Dan Pietrzak: Yes, no, happy to do that. I think we talked about the 1.7 times, I think we wanted to make it clear how we calculated that. So, that was not an LTM sort of interest number that was using the 12-31 number. For your benefit, if we think about just where we are today or sort of the top of that forward curve, you probably take that down to 1.6, so, not a big move from there. I think we still have seen year-on-year EBITDA growth, I think we’re happy to see that. I think we’re probably a little bit worried about margins. We’ve seen companies been able to pass through prices, but the inflation points are real, the wage inflation points are real. So, we’re quite mindful about the portfolio and managing the risk in it, but we probably, from a base case perspective, I think the portfolio has probably outperformed where I thought it would have been a handful of quarters ago, but you got to watch it going forward.

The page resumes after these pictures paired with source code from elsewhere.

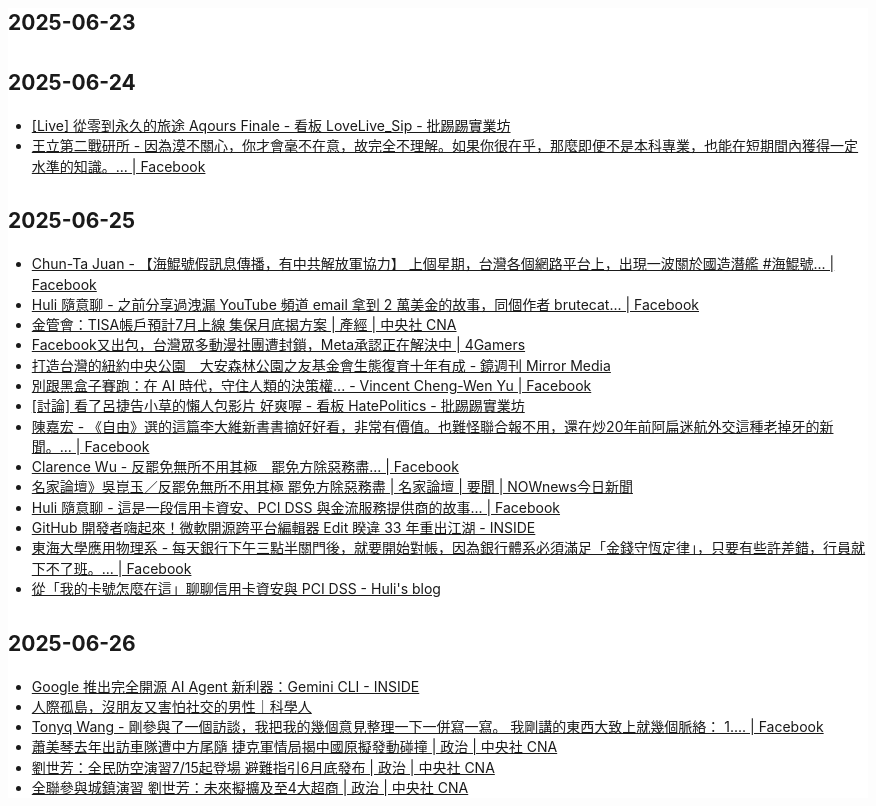 ## 2025-06-23

## 2025-06-24

- [[Live] 從零到永久的旅途 Aqours Finale - 看板 LoveLive_Sip - 批踢踢實業坊](https://www.ptt.cc/bbs/LoveLive_Sip/M.1750704670.A.0C3.html)
- [王立第二戰研所 - 因為漠不關心，你才會毫不在意，故完全不理解。如果你很在乎，那麼即便不是本科專業，也能在短期間內獲得一定水準的知識。... | Facebook](https://www.facebook.com/eoiss.blog/posts/1282602233234295)

## 2025-06-25

- [Chun-Ta Juan - 【海鯤號假訊息傳播，有中共解放軍協力】 上個星期，台灣各個網路平台上，出現一波關於國造潛艦 #海鯤號... | Facebook](https://www.facebook.com/darkelf328/posts/10163599768156079)
- [Huli 隨意聊 - 之前分享過洩漏 YouTube 頻道 email 拿到 2 萬美金的故事，同個作者 brutecat... | Facebook](https://www.facebook.com/huli.blog/posts/749023294324540)
- [金管會：TISA帳戶預計7月上線 集保月底揭方案 | 產經 | 中央社 CNA](https://www.cna.com.tw/news/afe/202506240350.aspx)
- [Facebook又出包，台灣眾多動漫社團遭封鎖，Meta承認正在解決中 | 4Gamers](https://www.4gamers.com.tw/news/detail/72603/facebook-group-admins-complain-of-mass-bans-)
- [打造台灣的紐約中央公園　大安森林公園之友基金會生態復育十年有成 - 鏡週刊 Mirror Media](https://www.mirrormedia.mg/story/20250623edi040)
- [別跟黑盒子賽跑：在 AI 時代，守住人類的決策權... - Vincent Cheng-Wen Yu | Facebook](https://www.facebook.com/vincent.cw.yu/posts/10163370214090522)
- [[討論] 看了呂捷告小草的懶人包影片 好爽喔 - 看板 HatePolitics - 批踢踢實業坊](https://www.ptt.cc/bbs/HatePolitics/M.1750805801.A.4DD.html)
- [陳嘉宏 - 《自由》選的這篇李大維新書書摘好好看，非常有價值。也難怪聯合報不用，還在炒20年前阿扁迷航外交這種老掉牙的新聞。... | Facebook](https://www.facebook.com/chen.jia.hong.755644/posts/24827381376852657)
- [Clarence Wu - 反罷免無所不用其極　罷免方除惡務盡... | Facebook](https://www.facebook.com/dodolowu/posts/10223481339741937)
- [名家論壇》吳崑玉／反罷免無所不用其極 罷免方除惡務盡 | 名家論壇 | 要聞 | NOWnews今日新聞](https://www.nownews.com/news/6699540)
- [Huli 隨意聊 - 這是一段信用卡資安、PCI DSS 與金流服務提供商的故事... | Facebook](https://www.facebook.com/huli.blog/posts/749807437579459)
- [GitHub 開發者嗨起來！微軟開源跨平台編輯器 Edit 睽違 33 年重出江湖 - INSIDE](https://www.inside.com.tw/article/38799-new-microsoft-edit)
- [東海大學應用物理系 - 每天銀行下午三點半關門後，就要開始對帳，因為銀行體系必須滿足「金錢守恆定律」，只要有些許差錯，行員就下不了班。... | Facebook](https://www.facebook.com/THUPhys1955/posts/1119387690213707)
- [從「我的卡號怎麼在這」聊聊信用卡資安與 PCI DSS - Huli's blog](https://life.huli.tw/2025/06/23/pcidss-and-credit-card-security/)

## 2025-06-26

- [Google 推出完全開源 AI Agent 新利器：Gemini CLI - INSIDE](https://www.inside.com.tw/article/38806-google-gemini-cli)
- [人際孤島，沒朋友又害怕社交的男性｜科學人](https://www.scitw.cc/posts/Mind-Matters-280)
- [Tonyq Wang - 剛參與了一個訪談，我把我的幾個意見整理一下一併寫一寫。 我剛講的東西大致上就幾個脈絡： 1.... | Facebook](https://www.facebook.com/tonylovejava/posts/10239175576793460)
- [蕭美琴去年出訪車隊遭中方尾隨 捷克軍情局揭中國原擬發動碰撞 | 政治 | 中央社 CNA](https://www.cna.com.tw/news/aipl/202506260309.aspx)
- [劉世芳：全民防空演習7/15起登場 避難指引6月底發布 | 政治 | 中央社 CNA](https://www.cna.com.tw/news/aipl/202506260314.aspx)
- [全聯參與城鎮演習 劉世芳：未來擬擴及至4大超商 | 政治 | 中央社 CNA](https://www.cna.com.tw/news/aipl/202506260384.aspx)
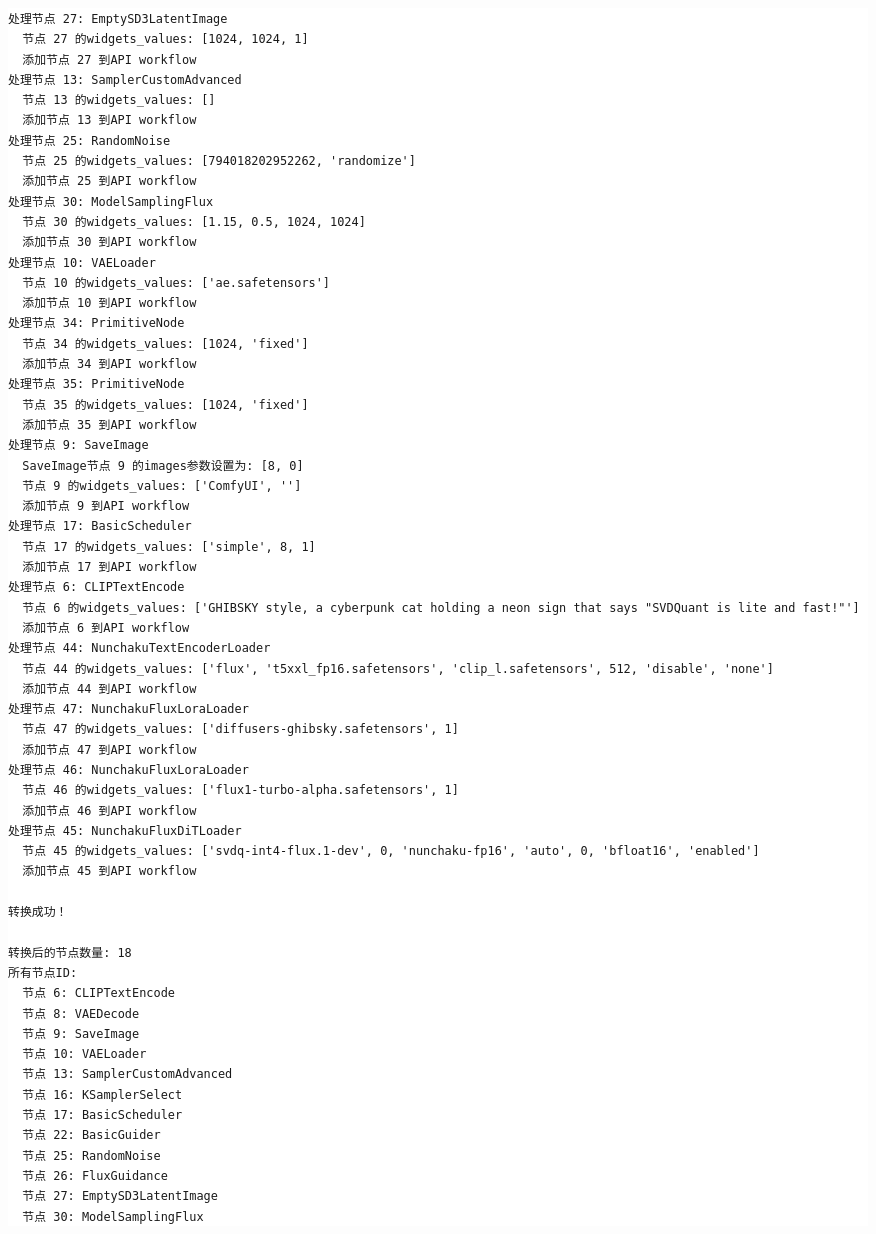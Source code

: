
 ```
处理节点 27: EmptySD3LatentImage
  节点 27 的widgets_values: [1024, 1024, 1]
  添加节点 27 到API workflow
处理节点 13: SamplerCustomAdvanced
  节点 13 的widgets_values: []
  添加节点 13 到API workflow
处理节点 25: RandomNoise
  节点 25 的widgets_values: [794018202952262, 'randomize']
  添加节点 25 到API workflow
处理节点 30: ModelSamplingFlux
  节点 30 的widgets_values: [1.15, 0.5, 1024, 1024]
  添加节点 30 到API workflow
处理节点 10: VAELoader
  节点 10 的widgets_values: ['ae.safetensors']
  添加节点 10 到API workflow
处理节点 34: PrimitiveNode
  节点 34 的widgets_values: [1024, 'fixed']
  添加节点 34 到API workflow
处理节点 35: PrimitiveNode
  节点 35 的widgets_values: [1024, 'fixed']
  添加节点 35 到API workflow
处理节点 9: SaveImage
  SaveImage节点 9 的images参数设置为: [8, 0]
  节点 9 的widgets_values: ['ComfyUI', '']
  添加节点 9 到API workflow
处理节点 17: BasicScheduler
  节点 17 的widgets_values: ['simple', 8, 1]
  添加节点 17 到API workflow
处理节点 6: CLIPTextEncode
  节点 6 的widgets_values: ['GHIBSKY style, a cyberpunk cat holding a neon sign that says "SVDQuant is lite and fast!"']
  添加节点 6 到API workflow
处理节点 44: NunchakuTextEncoderLoader
  节点 44 的widgets_values: ['flux', 't5xxl_fp16.safetensors', 'clip_l.safetensors', 512, 'disable', 'none']
  添加节点 44 到API workflow
处理节点 47: NunchakuFluxLoraLoader
  节点 47 的widgets_values: ['diffusers-ghibsky.safetensors', 1]
  添加节点 47 到API workflow
处理节点 46: NunchakuFluxLoraLoader
  节点 46 的widgets_values: ['flux1-turbo-alpha.safetensors', 1]
  添加节点 46 到API workflow
处理节点 45: NunchakuFluxDiTLoader
  节点 45 的widgets_values: ['svdq-int4-flux.1-dev', 0, 'nunchaku-fp16', 'auto', 0, 'bfloat16', 'enabled']
  添加节点 45 到API workflow

转换成功！

转换后的节点数量: 18
所有节点ID:
  节点 6: CLIPTextEncode
  节点 8: VAEDecode
  节点 9: SaveImage
  节点 10: VAELoader
  节点 13: SamplerCustomAdvanced
  节点 16: KSamplerSelect
  节点 17: BasicScheduler
  节点 22: BasicGuider
  节点 25: RandomNoise
  节点 26: FluxGuidance
  节点 27: EmptySD3LatentImage
  节点 30: ModelSamplingFlux
```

John Hecht: All right, thanks very much, and congratulations on a good quarter.

Dan Pietrzak: Right, thank you.

Operator: Thank you. Our next question comes from the line of Ryan Lynch with KBW. Your line is open. Please go ahead.

Ryan Lynch: Hey, good morning. First question has to do with, you mentioned the potential for some pickup in activity, obviously that there is the hope for that, and also that there’s some of the other talk about that as well. My question though comes to if that market does start to pick up at all and there is more activity, and then M&A, and LBOs going on, I was just curious if you had any take on that Emerson, Emerson deal kind of switching from the direct lenders to the broadest syndicated loan market. Is that sort of a one-off? Or do you think of deal activity picks up, they’ll also potentially coincide with a broadly syndicated loan market, looking to piggyback to share?

Dan Pietrzak: Hey, good morning, Ryan. I mean probably no specific thoughts on the individual deal. I think every deal in some ways is unique, either to the company or the situation, or if it’s a sponsor deal, the sponsor. And then I mentioned it on to John on the prior question, I think we’re just — we’re seeing a bit more inquiry, we’re seeing a bit more of just existing companies responses, maybe to those that we lend to thinking about how we lend to, a forward sort of sale of that business. So, I think that’s a bit of sort of positive news. I mean, clearly private debt has filled the void for the syndicated loan market, in the last probably four or five quarters at this point, when the loan market comes back, and functions sort of as normal, that balance will sort of change a bit, I think we expect that the syndicated loan markets not going to go away.

I think what we feel good about, though the tailwinds on the other side is, we’ve just seen more and more companies wanting to access a private debt solution. They want to know their lender, they want certainty of execution. And I think that trend continues. So, clearly the syndicated loan market will refinance some of these companies over time, but I still think the tailwind is here for private debt.

Ryan Lynch: Okay, understood. And a lot of times when we hear about new articles in your portfolio, or any BBC portfolios, usually idiosyncratic events that are happening in your business. I would just love to hear though, if you think about maybe the bottom quartile of performers in your portfolios, maybe not just the non-accruals but just somewhat underperformance of your portfolio, have you been able to notice any sort of common threads of that you’re seeing weed through of why those companies are struggling more than others in this particular environment?